Despite The Dead Zone being only 104 minutes long, it feels more like a mini-series than a feature-length; there were like five different climaxes and initiating premises being pirouetted around this main character’s life! Granted, this is an adaptation of a Stephen King novel, so when does his elongated stories ever not feel more episodic than cinematic? David Cronenberg’s surprisingly tamer than usual feature-length adaptation follows a teacher played by Christopher Walken who wakes up from a five-year coma with new, psychic abilities to see into the past or future of any person he touches.
When God gives you a special duty, do you fulfill it at the sacrifice of your own happiness or do you blame it for the failure of the life you had before? Is it natural, or the intention of the giver to want to see their prophets suffer or is it a necessary step in order for them to succeed? The Dead Zone plays with the well-known idea of determinism, yet it begs the opposing ideology that if the opportunity to break destiny was at hand, should you or should you not act upon it?
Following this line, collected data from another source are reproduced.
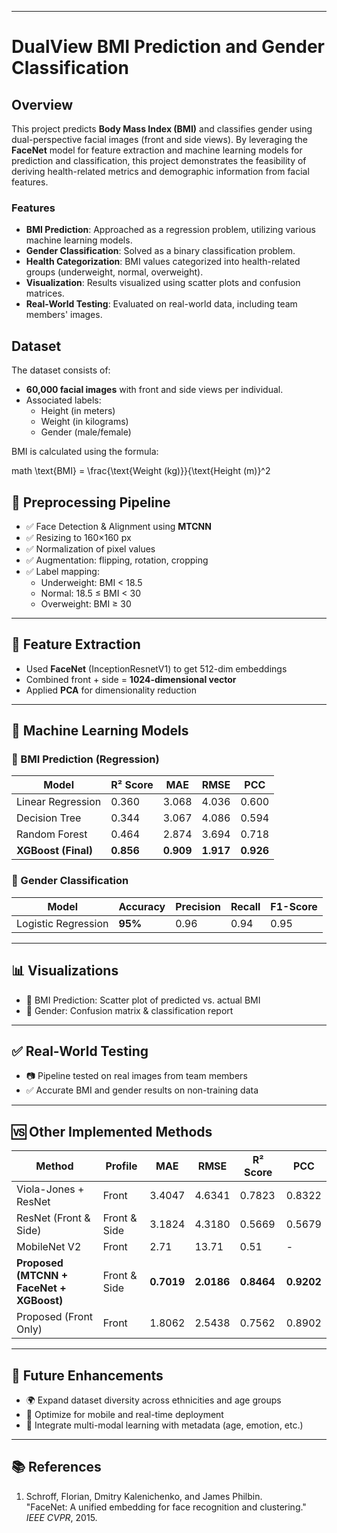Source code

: 
---

# DualView BMI Prediction and Gender Classification

## Overview

This project predicts **Body Mass Index (BMI)** and classifies gender using dual-perspective facial images (front and side views). By leveraging the **FaceNet** model for feature extraction and machine learning models for prediction and classification, this project demonstrates the feasibility of deriving health-related metrics and demographic information from facial features.

### Features
- **BMI Prediction**: Approached as a regression problem, utilizing various machine learning models.
- **Gender Classification**: Solved as a binary classification problem.
- **Health Categorization**: BMI values categorized into health-related groups (underweight, normal, overweight).
- **Visualization**: Results visualized using scatter plots and confusion matrices.
- **Real-World Testing**: Evaluated on real-world data, including team members' images.

## Dataset

The dataset consists of:
- **60,000 facial images** with front and side views per individual.
- Associated labels:
  - Height (in meters)
  - Weight (in kilograms)
  - Gender (male/female)

BMI is calculated using the formula:

math
\text{BMI} = \frac{\text{Weight (kg)}}{\text{Height (m)}^2

## 🧹 Preprocessing Pipeline

- ✅ Face Detection & Alignment using **MTCNN**
- ✅ Resizing to 160×160 px
- ✅ Normalization of pixel values
- ✅ Augmentation: flipping, rotation, cropping
- ✅ Label mapping:
  - Underweight: BMI < 18.5
  - Normal: 18.5 ≤ BMI < 30
  - Overweight: BMI ≥ 30

---

## 🔬 Feature Extraction

- Used **FaceNet** (InceptionResnetV1) to get 512-dim embeddings
- Combined front + side = **1024-dimensional vector**
- Applied **PCA** for dimensionality reduction

---

## 🧠 Machine Learning Models

### 🧮 BMI Prediction (Regression)

| Model                 | R² Score | MAE   | RMSE  | PCC   |
|----------------------|----------|-------|-------|-------|
| Linear Regression     | 0.360    | 3.068 | 4.036 | 0.600 |
| Decision Tree         | 0.344    | 3.067 | 4.086 | 0.594 |
| Random Forest         | 0.464    | 2.874 | 3.694 | 0.718 |
| **XGBoost (Final)**   | **0.856**| **0.909** | **1.917** | **0.926** |

### 🚻 Gender Classification

| Model                | Accuracy | Precision | Recall | F1-Score |
|---------------------|----------|-----------|--------|----------|
| Logistic Regression | **95%**  | 0.96      | 0.94   | 0.95     |

---

## 📊 Visualizations

- 📌 BMI Prediction: Scatter plot of predicted vs. actual BMI
- 📌 Gender: Confusion matrix & classification report

---

## ✅ Real-World Testing

- 📷 Pipeline tested on real images from team members
- ✅ Accurate BMI and gender results on non-training data

---

## 🆚 Other Implemented Methods

| Method                        | Profile       | MAE   | RMSE  | R² Score | PCC   |
|------------------------------|---------------|-------|-------|----------|-------|
| Viola-Jones + ResNet         | Front         | 3.4047| 4.6341| 0.7823   | 0.8322|
| ResNet (Front & Side)        | Front & Side  | 3.1824| 4.3180| 0.5669   | 0.5679|
| MobileNet V2                 | Front         | 2.71  | 13.71 | 0.51     | -     |
| **Proposed (MTCNN + FaceNet + XGBoost)** | Front & Side | **0.7019** | **2.0186** | **0.8464** | **0.9202** |
| Proposed (Front Only)        | Front         | 1.8062| 2.5438| 0.7562   | 0.8902|

---

## 🔭 Future Enhancements

- 🌍 Expand dataset diversity across ethnicities and age groups  
- 📱 Optimize for mobile and real-time deployment  
- 🧠 Integrate multi-modal learning with metadata (age, emotion, etc.)

---

## 📚 References

1. Schroff, Florian, Dmitry Kalenichenko, and James Philbin.  
   "FaceNet: A unified embedding for face recognition and clustering."  
   *IEEE CVPR*, 2015.  
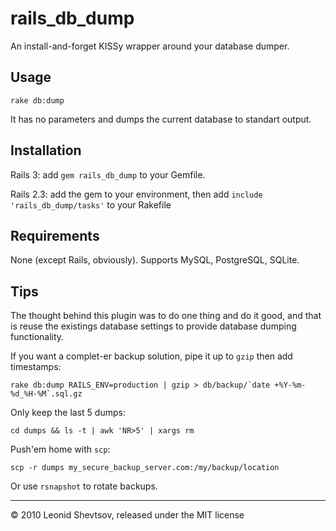 # rails_db_dump

An install-and-forget KISSy wrapper around your database dumper.

## Usage

    rake db:dump

It has no parameters and dumps the current database to standart output. 

## Installation

Rails 3: add `gem rails_db_dump` to your Gemfile.

Rails 2.3: add the gem to your environment, then add `include 'rails_db_dump/tasks'` to your Rakefile

## Requirements

None (except Rails, obviously). Supports MySQL, PostgreSQL, SQLite.

## Tips

The thought behind this plugin was to do one thing and do it good, and that is reuse the existings database settings to provide database dumping functionality.

If you want a complet-er backup solution, pipe it up to `gzip` then add timestamps:

    rake db:dump RAILS_ENV=production | gzip > db/backup/`date +%Y-%m-%d_%H-%M`.sql.gz
   
Only keep the last 5 dumps:

    cd dumps && ls -t | awk 'NR>5' | xargs rm

Push'em home with `scp`:

    scp -r dumps my_secure_backup_server.com:/my/backup/location
    
Or use `rsnapshot` to rotate backups.

* * *

&copy; 2010 Leonid Shevtsov, released under the MIT license
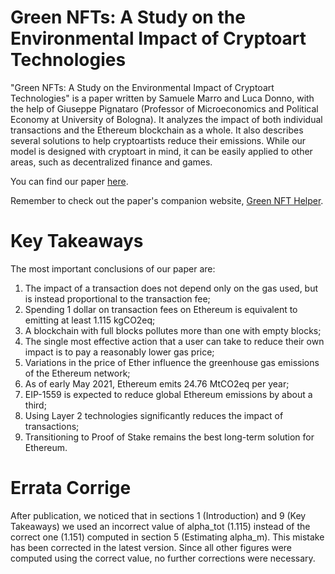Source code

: # Green NFTs: A Study on the Environmental Impact of Cryptoart Technologies

"Green NFTs: A Study on the Environmental Impact of Cryptoart Technologies" is a paper written by Samuele Marro and Luca Donno, with the help of Giuseppe Pignataro (Professor of Microeconomics and Political Economy at University of Bologna). It analyzes the impact of both individual transactions and the Ethereum blockchain as a whole. It also describes several solutions to help cryptoartists reduce their emissions. While our model is designed with cryptoart in mind, it can be easily applied to other areas, such as decentralized finance and games.

You can find our paper [here](https://github.com/lucadonnoh/GreenNFT/blob/main/Green%20NFTs%20-%20A%20Study%20on%20the%20Environmental%20Impact%20of%20Cryptoart%20Technologies.pdf).

Remember to check out the paper's companion website, [Green NFT Helper](https://lucadonnoh.github.io/GreenNFThelper).

# Key Takeaways

The most important conclusions of our paper are:

1. The impact of a transaction does not depend only on the gas used, but is instead proportional to the transaction fee;
2. Spending 1 dollar on transaction fees on Ethereum is equivalent to emitting at least 1.115 kgCO2eq;
3. A blockchain with full blocks pollutes more than one with empty blocks;
4. The single most effective action that a user can take to reduce their own impact is to pay a reasonably lower gas price;
5. Variations in the price of Ether influence the greenhouse gas emissions of the Ethereum network;
6. As of early May 2021, Ethereum emits 24.76 MtCO2eq per year;
7. EIP-1559 is expected to reduce global Ethereum emissions by about a third;
8. Using Layer 2 technologies significantly reduces the impact of transactions;
9. Transitioning to Proof of Stake remains the best long-term solution for Ethereum.

# Errata Corrige

After publication, we noticed that in sections 1 (Introduction) and 9 (Key Takeaways) we used an incorrect value of alpha_tot (1.115) instead of the correct one (1.151) computed in section 5 (Estimating alpha_m). This mistake has been corrected in the latest version. Since all other figures were computed using the correct value, no further corrections were necessary.
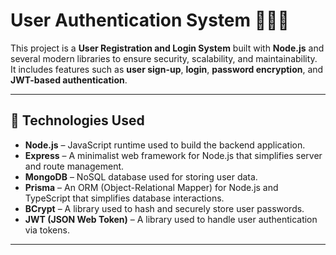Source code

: # User Authentication System 👩🏽‍💻

This project is a **User Registration and Login System** built with **Node.js** and several modern libraries to ensure security, scalability, and maintainability.  
It includes features such as **user sign-up**, **login**, **password encryption**, and **JWT-based authentication**.

---

## 🚀 Technologies Used

- **Node.js** – JavaScript runtime used to build the backend application.
- **Express** – A minimalist web framework for Node.js that simplifies server and route management.
- **MongoDB** – NoSQL database used for storing user data.
- **Prisma** – An ORM (Object-Relational Mapper) for Node.js and TypeScript that simplifies database interactions.
- **BCrypt** – A library used to hash and securely store user passwords.
- **JWT (JSON Web Token)** – A library used to handle user authentication via tokens.

---

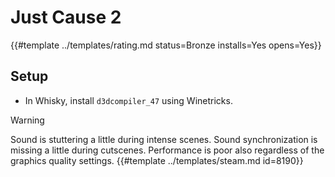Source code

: # Just Cause 2
<!-- script:Aliases [] -->

{{#template ../templates/rating.md status=Bronze installs=Yes opens=Yes}}

## Setup

- In Whisky, install `d3dcompiler_47` using Winetricks.

> [!WARNING]
> Sound is stuttering a little during intense scenes. Sound synchronization is missing a little during cutscenes. Performance is poor also regardless of the graphics quality settings.
{{#template ../templates/steam.md id=8190}}
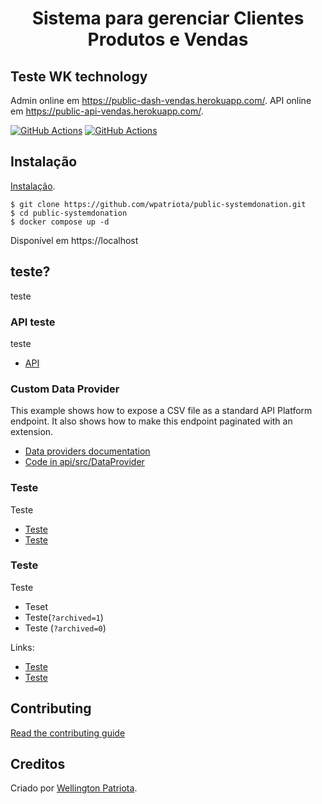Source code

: <h1 align="center">Sistema para gerenciar Clientes Produtos e Vendas</h1>
<h2>Teste WK technology</h2>

Admin online em <https://public-dash-vendas.herokuapp.com/>.
API online em <https://public-api-vendas.herokuapp.com/>.

[![GitHub Actions](https://github.com/api-platform/demo/workflows/CI/badge.svg)](https://github.com/api-platform/demo/actions?workflow=CI)
[![GitHub Actions](https://github.com/api-platform/demo/workflows/CD/badge.svg)](https://github.com/api-platform/demo/actions?workflow=CD)

## Instalação

[Instalação](https://teste).

    $ git clone https://github.com/wpatriota/public-systemdonation.git
    $ cd public-systemdonation
    $ docker compose up -d

Disponível em https://localhost

## teste?

teste 

### API teste

teste

* [API](api/tests)

### Custom Data Provider

This example shows how to expose a CSV file as a standard API Platform endpoint.
It also shows how to make this endpoint paginated with an extension.

* [Data providers documentation](https://api-platform.com/docs/core/data-providers/)
* [Code in api/src/DataProvider](api/src/DataProvider)

### Teste

Teste
 
* [Teste](https://api-platform.com/docs/core/openapi/#overriding-the-openapi-specification)
* [Teste](api/src/OpenApi/OpenApiFactory.php)

### Teste

Teste

* Teset
* Teste(`?archived=1`)
* Teste (`?archived=0`)

Links:

* [Teste](https://api-platform.com/docs/core/filters/#creating-custom-doctrine-orm-filters)
* [Teste](api/src/Filter)

## Contributing

[Read the contributing guide](.github/CONTRIBUTING.md)

## Creditos

Criado por [Wellington Patriota](https://www.linkedin.com/in/wpatriota/).
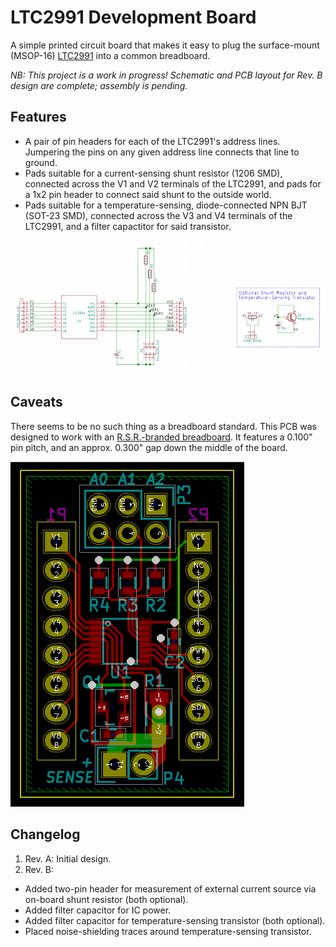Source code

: # LTC2991 Development Board

A simple printed circuit board that makes it easy to plug the
surface-mount (MSOP-16) [LTC2991][1] into a common breadboard.

[1]: http://www.linear.com/product/LTC2991

*NB: This project is a work in progress!  Schematic and PCB layout for
Rev. B design are complete; assembly is pending.*


## Features

* A pair of pin headers for each of the LTC2991's address lines.
  Jumpering the pins on any given address line connects that line to
  ground.
* Pads suitable for a current-sensing shunt resistor (1206 SMD),
  connected across the V1 and V2 terminals of the LTC2991, and pads
  for a 1x2 pin header to connect said shunt to the outside world.
* Pads suitable for a temperature-sensing, diode-connected NPN BJT
  (SOT-23 SMD), connected across the V3 and V4 terminals of the
  LTC2991, and a filter capactitor for said transistor.

![Schematic](./schematic.png "Schematic")


## Caveats

There seems to be no such thing as a breadboard standard.  This PCB
was designed to work with an [R.S.R.-branded breadboard][2].  It
features a 0.100" pin pitch, and an approx. 0.300" gap down the middle
of the board.

[2]: http://rsrelectronics.com/breadboards.html

![PCB Layout](./PCB_layout.png "PCB Layout")


## Changelog

1. Rev. A: Initial design.
2. Rev. B:
  * Added two-pin header for measurement of external current source
    via on-board shunt resistor (both optional).
  * Added filter capacitor for IC power.
  * Added filter capacitor for temperature-sensing transistor (both
    optional).
  * Placed noise-shielding traces around temperature-sensing
    transistor.
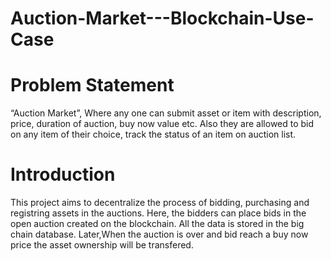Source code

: # Auction-Market---Blockchain-Use-Case
# Problem Statement 
“Auction Market”, Where any one can submit asset or item with description, price, duration of auction, buy now value etc. Also they are allowed to bid on any item of their choice, track the status of an item on auction list.

# Introduction

This project aims to decentralize the process of bidding, purchasing and registring assets  in the auctions. Here, the  bidders can place bids in the open auction created on the blockchain. All the data is stored in the big chain database. Later,When the auction is over and bid reach a buy now price the asset ownership will be transfered. 
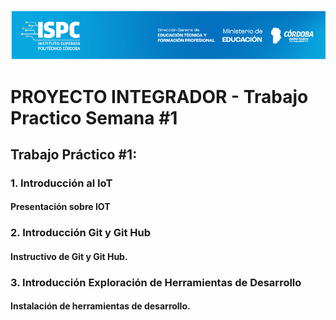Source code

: ![alt text](../Recursos/Banner-ispc.png)

# PROYECTO INTEGRADOR - Trabajo Practico Semana #1

## Trabajo Práctico #1: 

### 1. Introducción al IoT  
#### Presentación sobre IOT

### 2. Introducción Git y Git Hub  
#### Instructivo de Git y Git Hub.

### 3. Introducción Exploración de Herramientas de Desarrollo  
#### Instalación de herramientas de desarrollo.
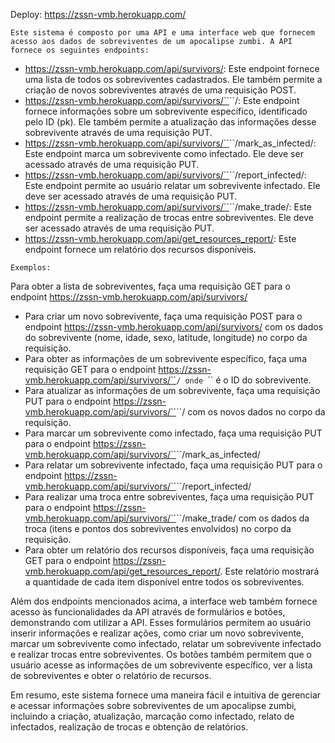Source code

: Deploy: https://zssn-vmb.herokuapp.com/

``Este sistema é composto por uma API e uma interface web que fornecem acesso aos dados de sobreviventes de um apocalipse zumbi. A API fornece os seguintes endpoints:``

* https://zssn-vmb.herokuapp.com/api/survivors/: Este endpoint fornece uma lista de todos os sobreviventes cadastrados. Ele também permite a criação de novos sobreviventes através de uma requisição POST.
* https://zssn-vmb.herokuapp.com/api/survivors/``<pk>``/: Este endpoint fornece informações sobre um sobrevivente específico, identificado pelo ID (pk). Ele também permite a atualização das informações desse sobrevivente através de uma requisição PUT.
* https://zssn-vmb.herokuapp.com/api/survivors/``<pk>``/mark_as_infected/: Este endpoint marca um sobrevivente como infectado. Ele deve ser acessado através de uma requisição PUT.
* https://zssn-vmb.herokuapp.com/api/survivors/``<pk>``/report_infected/: Este endpoint permite ao usuário relatar um sobrevivente infectado. Ele deve ser acessado através de uma requisição PUT.
* https://zssn-vmb.herokuapp.com/api/survivors/``<pk>``/make_trade/: Este endpoint permite a realização de trocas entre sobreviventes. Ele deve ser acessado através de uma requisição PUT.
* https://zssn-vmb.herokuapp.com/api/get_resources_report/: Este endpoint fornece um relatório dos recursos disponíveis.

``Exemplos:``

Para obter a lista de sobreviventes, faça uma requisição GET para o endpoint https://zssn-vmb.herokuapp.com/api/survivors/
* Para criar um novo sobrevivente, faça uma requisição POST para o endpoint https://zssn-vmb.herokuapp.com/api/survivors/ com os dados do sobrevivente (nome, idade, sexo, latitude, longitude) no corpo da requisição.
* Para obter as informações de um sobrevivente específico, faça uma requisição GET para o endpoint https://zssn-vmb.herokuapp.com/api/survivors/``<pk>``/ onde ``<pk>`` é o ID do sobrevivente.
* Para atualizar as informações de um sobrevivente, faça uma requisição PUT para o endpoint https://zssn-vmb.herokuapp.com/api/survivors/``<pk>``/ com os novos dados no corpo da requisição.
* Para marcar um sobrevivente como infectado, faça uma requisição PUT para o endpoint https://zssn-vmb.herokuapp.com/api/survivors/``<pk>``/mark_as_infected/
* Para relatar um sobrevivente infectado, faça uma requisição PUT para o endpoint https://zssn-vmb.herokuapp.com/api/survivors/``<pk>``/report_infected/
* Para realizar uma troca entre sobreviventes, faça uma requisição PUT para o endpoint https://zssn-vmb.herokuapp.com/api/survivors/``<pk>``/make_trade/ com os dados da troca (itens e pontos dos sobreviventes envolvidos) no corpo da requisição.
* Para obter um relatório dos recursos disponíveis, faça uma requisição GET para o endpoint https://zssn-vmb.herokuapp.com/api/get_resources_report/. Este relatório mostrará a quantidade de cada item disponível entre todos os sobreviventes.

Além dos endpoints mencionados acima, a interface web também fornece acesso às funcionalidades da API através de formulários e botões, demonstrando com utilizar a API. Esses formulários permitem ao usuário inserir informações e realizar ações, como criar um novo sobrevivente, marcar um sobrevivente como infectado, relatar um sobrevivente infectado e realizar trocas entre sobreviventes. Os botões também permitem que o usuário acesse as informações de um sobrevivente específico, ver a lista de sobreviventes e obter o relatório de recursos.

Em resumo, este sistema fornece uma maneira fácil e intuitiva de gerenciar e acessar informações sobre sobreviventes de um apocalipse zumbi, incluindo a criação, atualização, marcação como infectado, relato de infectados, realização de trocas e obtenção de relatórios.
Is it more wrong to whisk your life away at the help of others or more wrong to burden your own life with a power you never wanted in the first place? Or, can that power become a new destiny to you, maybe not as preferable as the one you had before, but enough to mildly satisfy both the front and the ladder? STEPHEN KING’S LOVE FOR SUPERHERO DRAMA HAS BEEN EXPOSED! OMG!
At times, I did kind of hate the dialogue in this; it’s very awkwardly expositional with its themes when it’s so obvious that it doesn’t need to be given Cronenberg’s already competent visual storytelling. The plot is kind of all over the place too with its cramming of hefty events and coincidences to end segments quicker than one would prefer. Nonetheless, I think the spirit of philosophy that this film was going for — while familiar and overdone now in this day in age — still overcame these very apparent flaws. This isn’t even near the level of the two previous Cronenberg movies I have watched, The Fly and Videodrome, but I certainly still like it!
Verdict: B-
“The Dead Zone” is now available to rent on Amazon Prime.